The answer should be every line below, retyped exactly.

** Opening Data block **

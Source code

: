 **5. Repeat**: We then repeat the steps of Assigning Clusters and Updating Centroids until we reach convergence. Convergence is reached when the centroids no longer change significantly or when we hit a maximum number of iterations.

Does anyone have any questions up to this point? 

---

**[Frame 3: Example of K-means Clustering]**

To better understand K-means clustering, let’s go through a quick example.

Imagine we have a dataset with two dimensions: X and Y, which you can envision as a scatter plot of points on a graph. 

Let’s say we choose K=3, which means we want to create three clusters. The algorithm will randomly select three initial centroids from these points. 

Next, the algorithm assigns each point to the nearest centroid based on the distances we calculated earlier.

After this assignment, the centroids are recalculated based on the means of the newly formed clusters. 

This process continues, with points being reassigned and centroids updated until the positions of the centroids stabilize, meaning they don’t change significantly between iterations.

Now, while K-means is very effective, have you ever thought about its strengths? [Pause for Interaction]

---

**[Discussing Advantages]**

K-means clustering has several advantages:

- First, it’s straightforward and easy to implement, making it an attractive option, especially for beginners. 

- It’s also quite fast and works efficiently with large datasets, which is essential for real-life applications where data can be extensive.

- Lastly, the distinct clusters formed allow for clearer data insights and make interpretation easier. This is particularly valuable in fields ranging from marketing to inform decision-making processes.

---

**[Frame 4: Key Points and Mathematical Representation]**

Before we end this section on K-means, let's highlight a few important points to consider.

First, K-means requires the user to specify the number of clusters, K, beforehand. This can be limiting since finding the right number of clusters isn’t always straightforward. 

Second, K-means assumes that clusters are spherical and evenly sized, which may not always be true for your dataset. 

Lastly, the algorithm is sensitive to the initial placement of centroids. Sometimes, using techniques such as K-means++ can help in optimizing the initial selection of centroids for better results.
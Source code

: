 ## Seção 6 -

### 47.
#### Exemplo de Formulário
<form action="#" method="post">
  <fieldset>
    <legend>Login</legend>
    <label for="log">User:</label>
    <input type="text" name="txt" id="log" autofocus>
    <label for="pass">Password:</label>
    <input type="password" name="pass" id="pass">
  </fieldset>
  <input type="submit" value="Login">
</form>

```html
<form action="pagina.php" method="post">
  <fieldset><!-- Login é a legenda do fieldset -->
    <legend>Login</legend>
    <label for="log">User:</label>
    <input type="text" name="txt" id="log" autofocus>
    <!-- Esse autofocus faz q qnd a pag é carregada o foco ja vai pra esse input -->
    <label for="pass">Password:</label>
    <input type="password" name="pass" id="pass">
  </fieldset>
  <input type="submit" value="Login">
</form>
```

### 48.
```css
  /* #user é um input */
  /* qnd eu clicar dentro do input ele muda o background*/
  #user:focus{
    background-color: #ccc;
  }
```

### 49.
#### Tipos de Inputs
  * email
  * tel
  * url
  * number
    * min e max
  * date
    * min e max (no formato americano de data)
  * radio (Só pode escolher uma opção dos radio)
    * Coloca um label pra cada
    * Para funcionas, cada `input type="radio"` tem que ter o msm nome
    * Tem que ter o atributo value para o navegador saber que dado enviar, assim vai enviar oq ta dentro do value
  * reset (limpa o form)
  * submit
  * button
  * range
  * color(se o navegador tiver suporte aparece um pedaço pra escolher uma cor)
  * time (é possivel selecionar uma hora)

** Closing Data block **

**Output for this task**
Source code

: **5. Repeat**: We then repeat the steps of Assigning Clusters and Updating Centroids until we reach convergence. Convergence is reached when the centroids no longer change significantly or when we hit a maximum number of iterations.

Does anyone have any questions up to this point? 

---

**[Frame 3: Example of K-means Clustering]**

To better understand K-means clustering, let’s go through a quick example.

Imagine we have a dataset with two dimensions: X and Y, which you can envision as a scatter plot of points on a graph. 

Let’s say we choose K=3, which means we want to create three clusters. The algorithm will randomly select three initial centroids from these points. 

Next, the algorithm assigns each point to the nearest centroid based on the distances we calculated earlier.

After this assignment, the centroids are recalculated based on the means of the newly formed clusters. 

This process continues, with points being reassigned and centroids updated until the positions of the centroids stabilize, meaning they don’t change significantly between iterations.

Now, while K-means is very effective, have you ever thought about its strengths? [Pause for Interaction]

---

**[Discussing Advantages]**

K-means clustering has several advantages:

- First, it’s straightforward and easy to implement, making it an attractive option, especially for beginners. 

- It’s also quite fast and works efficiently with large datasets, which is essential for real-life applications where data can be extensive.

- Lastly, the distinct clusters formed allow for clearer data insights and make interpretation easier. This is particularly valuable in fields ranging from marketing to inform decision-making processes.

---

**[Frame 4: Key Points and Mathematical Representation]**

Before we end this section on K-means, let's highlight a few important points to consider.

First, K-means requires the user to specify the number of clusters, K, beforehand. This can be limiting since finding the right number of clusters isn’t always straightforward. 

Second, K-means assumes that clusters are spherical and evenly sized, which may not always be true for your dataset. 

Lastly, the algorithm is sensitive to the initial placement of centroids. Sometimes, using techniques such as K-means++ can help in optimizing the initial selection of centroids for better results.
Source code

: ## Seção 6 -

### 47.
#### Exemplo de Formulário
<form action="#" method="post">
  <fieldset>
    <legend>Login</legend>
    <label for="log">User:</label>
    <input type="text" name="txt" id="log" autofocus>
    <label for="pass">Password:</label>
    <input type="password" name="pass" id="pass">
  </fieldset>
  <input type="submit" value="Login">
</form>

```html
<form action="pagina.php" method="post">
  <fieldset><!-- Login é a legenda do fieldset -->
    <legend>Login</legend>
    <label for="log">User:</label>
    <input type="text" name="txt" id="log" autofocus>
    <!-- Esse autofocus faz q qnd a pag é carregada o foco ja vai pra esse input -->
    <label for="pass">Password:</label>
    <input type="password" name="pass" id="pass">
  </fieldset>
  <input type="submit" value="Login">
</form>
```

### 48.
```css
  /* #user é um input */
  /* qnd eu clicar dentro do input ele muda o background*/
  #user:focus{
    background-color: #ccc;
  }
```

### 49.
#### Tipos de Inputs
  * email
  * tel
  * url
  * number
    * min e max
  * date
    * min e max (no formato americano de data)
  * radio (Só pode escolher uma opção dos radio)
    * Coloca um label pra cada
    * Para funcionas, cada `input type="radio"` tem que ter o msm nome
    * Tem que ter o atributo value para o navegador saber que dado enviar, assim vai enviar oq ta dentro do value
  * reset (limpa o form)
  * submit
  * button
  * range
  * color(se o navegador tiver suporte aparece um pedaço pra escolher uma cor)
  * time (é possivel selecionar uma hora)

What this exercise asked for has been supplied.